Fellow UNL students Frida Aguilera de la Torre, 19, and Fatima Barragan-Herrera, 22, rallied alongside Marroquin and other Nebraskans who turned out on a raw November morning to show their support for the DACA program with chants and signs.
The crowd shouted along with the call-and-response of “Undocumented! Unafraid!” and waved signs supporting Dreamers.
Speakers at the podium urged participants to raise their voices so those inside the court could hear them.
Marroquin said that eliminating DACA would have a domino effect on the economy and that there is a misconception that DACA recipients are asking for special benefits.
“All we really want is just a fair shot,” he said.
In his own case, Marroquin said the program allows him to drive and work, making it possible in turn for him to pay for his own education.
Before Tuesday’s oral arguments even started, Trump took to Twitter to share his thoughts.
“Many of the people in DACA, no longer very young, are far from ‘angels,’ ” Trump tweeted. “Some are very tough, hardened criminals. President Obama said he had no legal right to sign order, but would anyway. If Supreme Court remedies with overturn, a deal will be made with Dems for them to stay!” The program bars anyone with a felony conviction from participating.

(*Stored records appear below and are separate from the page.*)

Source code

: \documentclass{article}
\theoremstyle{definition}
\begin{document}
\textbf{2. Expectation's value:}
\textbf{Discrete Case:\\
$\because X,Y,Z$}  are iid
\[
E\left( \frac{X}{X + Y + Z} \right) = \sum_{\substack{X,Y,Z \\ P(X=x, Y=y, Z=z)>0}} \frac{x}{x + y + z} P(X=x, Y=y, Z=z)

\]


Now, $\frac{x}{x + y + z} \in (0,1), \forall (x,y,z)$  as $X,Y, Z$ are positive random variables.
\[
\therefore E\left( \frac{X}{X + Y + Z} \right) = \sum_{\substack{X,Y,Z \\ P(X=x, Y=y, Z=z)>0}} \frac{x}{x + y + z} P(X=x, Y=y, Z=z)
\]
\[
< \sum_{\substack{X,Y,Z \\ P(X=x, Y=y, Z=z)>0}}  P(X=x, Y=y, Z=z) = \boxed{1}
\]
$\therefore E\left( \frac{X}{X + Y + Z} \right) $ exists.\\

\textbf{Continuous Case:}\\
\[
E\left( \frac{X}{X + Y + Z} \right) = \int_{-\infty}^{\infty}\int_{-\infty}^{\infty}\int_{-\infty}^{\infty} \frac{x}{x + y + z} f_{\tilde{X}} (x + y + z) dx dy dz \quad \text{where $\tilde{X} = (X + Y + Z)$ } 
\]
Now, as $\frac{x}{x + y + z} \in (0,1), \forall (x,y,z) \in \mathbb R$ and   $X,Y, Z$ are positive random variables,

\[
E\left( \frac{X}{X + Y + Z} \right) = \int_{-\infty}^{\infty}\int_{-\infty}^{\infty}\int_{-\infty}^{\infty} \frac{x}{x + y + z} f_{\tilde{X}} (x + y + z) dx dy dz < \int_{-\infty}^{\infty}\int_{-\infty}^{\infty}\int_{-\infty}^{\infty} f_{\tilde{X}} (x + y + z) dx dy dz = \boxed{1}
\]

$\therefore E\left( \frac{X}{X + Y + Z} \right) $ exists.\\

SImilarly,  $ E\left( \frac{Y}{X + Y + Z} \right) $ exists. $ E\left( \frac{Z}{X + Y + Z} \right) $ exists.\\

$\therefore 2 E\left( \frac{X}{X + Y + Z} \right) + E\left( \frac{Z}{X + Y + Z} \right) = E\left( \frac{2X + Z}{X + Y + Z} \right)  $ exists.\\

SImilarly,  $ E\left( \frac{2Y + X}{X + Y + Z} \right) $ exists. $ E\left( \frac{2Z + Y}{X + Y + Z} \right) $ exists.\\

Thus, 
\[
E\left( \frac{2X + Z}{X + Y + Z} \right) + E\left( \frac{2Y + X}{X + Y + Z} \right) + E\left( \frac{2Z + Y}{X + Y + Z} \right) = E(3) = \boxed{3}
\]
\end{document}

Marroquin said that attending the rally brought a range of emotions.
On the one hand, it drove home the fact that the administration and its allies are working to eliminate the very program that allows him to participate in public life.
On the other, Marroquin was surrounded by DACA defenders who come from every walk of life and every part of the country.
“Just seeing everyone come together, come show their support, really means a lot,” he said.